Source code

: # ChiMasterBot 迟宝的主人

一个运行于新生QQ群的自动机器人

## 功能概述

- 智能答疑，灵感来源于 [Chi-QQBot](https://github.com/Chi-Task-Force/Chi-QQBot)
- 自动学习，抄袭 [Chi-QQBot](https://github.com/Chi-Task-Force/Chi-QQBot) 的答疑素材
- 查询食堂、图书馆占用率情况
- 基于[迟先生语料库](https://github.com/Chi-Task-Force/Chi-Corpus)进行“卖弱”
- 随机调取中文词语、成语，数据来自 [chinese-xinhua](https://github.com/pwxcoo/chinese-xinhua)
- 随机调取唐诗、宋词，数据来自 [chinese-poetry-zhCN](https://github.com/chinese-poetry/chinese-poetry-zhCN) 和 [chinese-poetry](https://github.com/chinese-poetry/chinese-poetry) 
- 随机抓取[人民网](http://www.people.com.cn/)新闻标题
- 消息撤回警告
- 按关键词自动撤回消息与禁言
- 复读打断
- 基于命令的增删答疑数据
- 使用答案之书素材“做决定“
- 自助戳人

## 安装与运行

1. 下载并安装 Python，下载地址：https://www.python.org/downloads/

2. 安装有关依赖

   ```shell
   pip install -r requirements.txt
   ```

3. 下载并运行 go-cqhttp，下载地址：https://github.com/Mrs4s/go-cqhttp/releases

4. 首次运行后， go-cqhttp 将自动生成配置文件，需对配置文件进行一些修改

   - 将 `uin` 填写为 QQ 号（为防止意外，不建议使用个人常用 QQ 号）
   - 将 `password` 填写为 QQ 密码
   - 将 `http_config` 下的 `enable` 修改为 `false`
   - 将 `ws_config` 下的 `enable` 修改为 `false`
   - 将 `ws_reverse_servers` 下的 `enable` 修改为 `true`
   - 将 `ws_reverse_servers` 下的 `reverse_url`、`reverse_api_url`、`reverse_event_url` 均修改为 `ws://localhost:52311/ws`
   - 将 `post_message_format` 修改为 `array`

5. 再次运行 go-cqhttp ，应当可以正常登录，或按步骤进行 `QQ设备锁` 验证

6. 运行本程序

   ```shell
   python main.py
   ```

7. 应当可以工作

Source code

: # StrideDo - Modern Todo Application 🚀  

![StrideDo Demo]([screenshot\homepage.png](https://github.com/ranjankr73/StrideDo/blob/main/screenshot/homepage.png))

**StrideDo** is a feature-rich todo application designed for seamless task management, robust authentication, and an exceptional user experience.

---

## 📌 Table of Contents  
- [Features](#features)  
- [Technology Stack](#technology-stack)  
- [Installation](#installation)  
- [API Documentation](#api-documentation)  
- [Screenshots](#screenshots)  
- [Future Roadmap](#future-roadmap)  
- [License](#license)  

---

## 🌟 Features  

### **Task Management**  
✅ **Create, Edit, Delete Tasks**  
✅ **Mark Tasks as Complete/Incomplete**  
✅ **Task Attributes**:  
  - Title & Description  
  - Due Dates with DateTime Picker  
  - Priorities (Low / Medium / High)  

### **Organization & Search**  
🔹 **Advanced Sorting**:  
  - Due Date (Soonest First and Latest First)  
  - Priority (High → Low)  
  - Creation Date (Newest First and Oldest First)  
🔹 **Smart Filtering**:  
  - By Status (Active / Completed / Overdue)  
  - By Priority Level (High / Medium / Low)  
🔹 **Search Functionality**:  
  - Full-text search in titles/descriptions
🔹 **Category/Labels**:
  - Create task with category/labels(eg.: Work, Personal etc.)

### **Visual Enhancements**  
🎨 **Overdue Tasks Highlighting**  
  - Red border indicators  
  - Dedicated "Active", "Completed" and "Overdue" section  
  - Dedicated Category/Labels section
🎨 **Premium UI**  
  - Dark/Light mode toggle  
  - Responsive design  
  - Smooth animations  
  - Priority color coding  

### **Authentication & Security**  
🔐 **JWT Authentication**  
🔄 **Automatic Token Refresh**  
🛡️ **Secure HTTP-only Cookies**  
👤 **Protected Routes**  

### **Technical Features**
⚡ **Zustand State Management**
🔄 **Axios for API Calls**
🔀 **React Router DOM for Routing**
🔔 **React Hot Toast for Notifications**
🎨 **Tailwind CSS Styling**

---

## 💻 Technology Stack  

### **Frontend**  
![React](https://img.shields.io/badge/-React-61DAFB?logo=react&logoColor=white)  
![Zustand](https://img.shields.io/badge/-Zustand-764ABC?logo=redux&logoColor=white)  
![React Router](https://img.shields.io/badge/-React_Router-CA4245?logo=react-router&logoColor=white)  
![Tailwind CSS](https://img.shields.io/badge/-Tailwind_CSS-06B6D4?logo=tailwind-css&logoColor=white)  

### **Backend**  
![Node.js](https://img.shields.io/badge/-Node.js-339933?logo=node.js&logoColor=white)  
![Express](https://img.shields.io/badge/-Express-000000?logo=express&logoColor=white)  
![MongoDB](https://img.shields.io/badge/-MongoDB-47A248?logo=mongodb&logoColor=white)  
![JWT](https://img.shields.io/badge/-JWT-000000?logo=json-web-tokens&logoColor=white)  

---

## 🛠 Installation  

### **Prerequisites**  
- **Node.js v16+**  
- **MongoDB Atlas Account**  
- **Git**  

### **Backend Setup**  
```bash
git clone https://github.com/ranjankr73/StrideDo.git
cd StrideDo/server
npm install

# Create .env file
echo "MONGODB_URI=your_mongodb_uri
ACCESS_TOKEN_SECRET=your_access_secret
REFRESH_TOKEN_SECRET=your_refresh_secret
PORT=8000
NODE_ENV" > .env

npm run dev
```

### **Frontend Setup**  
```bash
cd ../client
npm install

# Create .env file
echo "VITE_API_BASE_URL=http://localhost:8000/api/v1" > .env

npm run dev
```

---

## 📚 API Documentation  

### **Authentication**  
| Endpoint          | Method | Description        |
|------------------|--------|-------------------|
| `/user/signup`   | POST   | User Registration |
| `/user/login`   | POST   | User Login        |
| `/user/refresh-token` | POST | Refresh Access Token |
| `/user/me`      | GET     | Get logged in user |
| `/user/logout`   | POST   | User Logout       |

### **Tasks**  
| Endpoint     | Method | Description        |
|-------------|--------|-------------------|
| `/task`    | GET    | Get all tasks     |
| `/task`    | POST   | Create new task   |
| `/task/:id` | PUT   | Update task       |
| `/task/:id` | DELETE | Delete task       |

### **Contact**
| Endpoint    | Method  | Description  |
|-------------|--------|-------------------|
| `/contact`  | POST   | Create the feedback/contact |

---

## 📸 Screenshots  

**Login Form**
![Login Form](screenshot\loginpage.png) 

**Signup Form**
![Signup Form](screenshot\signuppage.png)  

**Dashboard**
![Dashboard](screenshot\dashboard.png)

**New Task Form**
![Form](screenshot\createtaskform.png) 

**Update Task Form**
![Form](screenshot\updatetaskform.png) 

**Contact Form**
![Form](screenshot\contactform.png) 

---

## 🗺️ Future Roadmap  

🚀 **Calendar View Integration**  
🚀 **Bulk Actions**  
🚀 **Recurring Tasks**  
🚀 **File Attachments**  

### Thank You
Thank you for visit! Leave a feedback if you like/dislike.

=-=-=-=-=

● **What to work on**: Show the lines of the records that contain the word "Roadmap".

● **Solution to this exercise**:
- [Future Roadmap](#future-roadmap)  
## 🗺️ Future Roadmap  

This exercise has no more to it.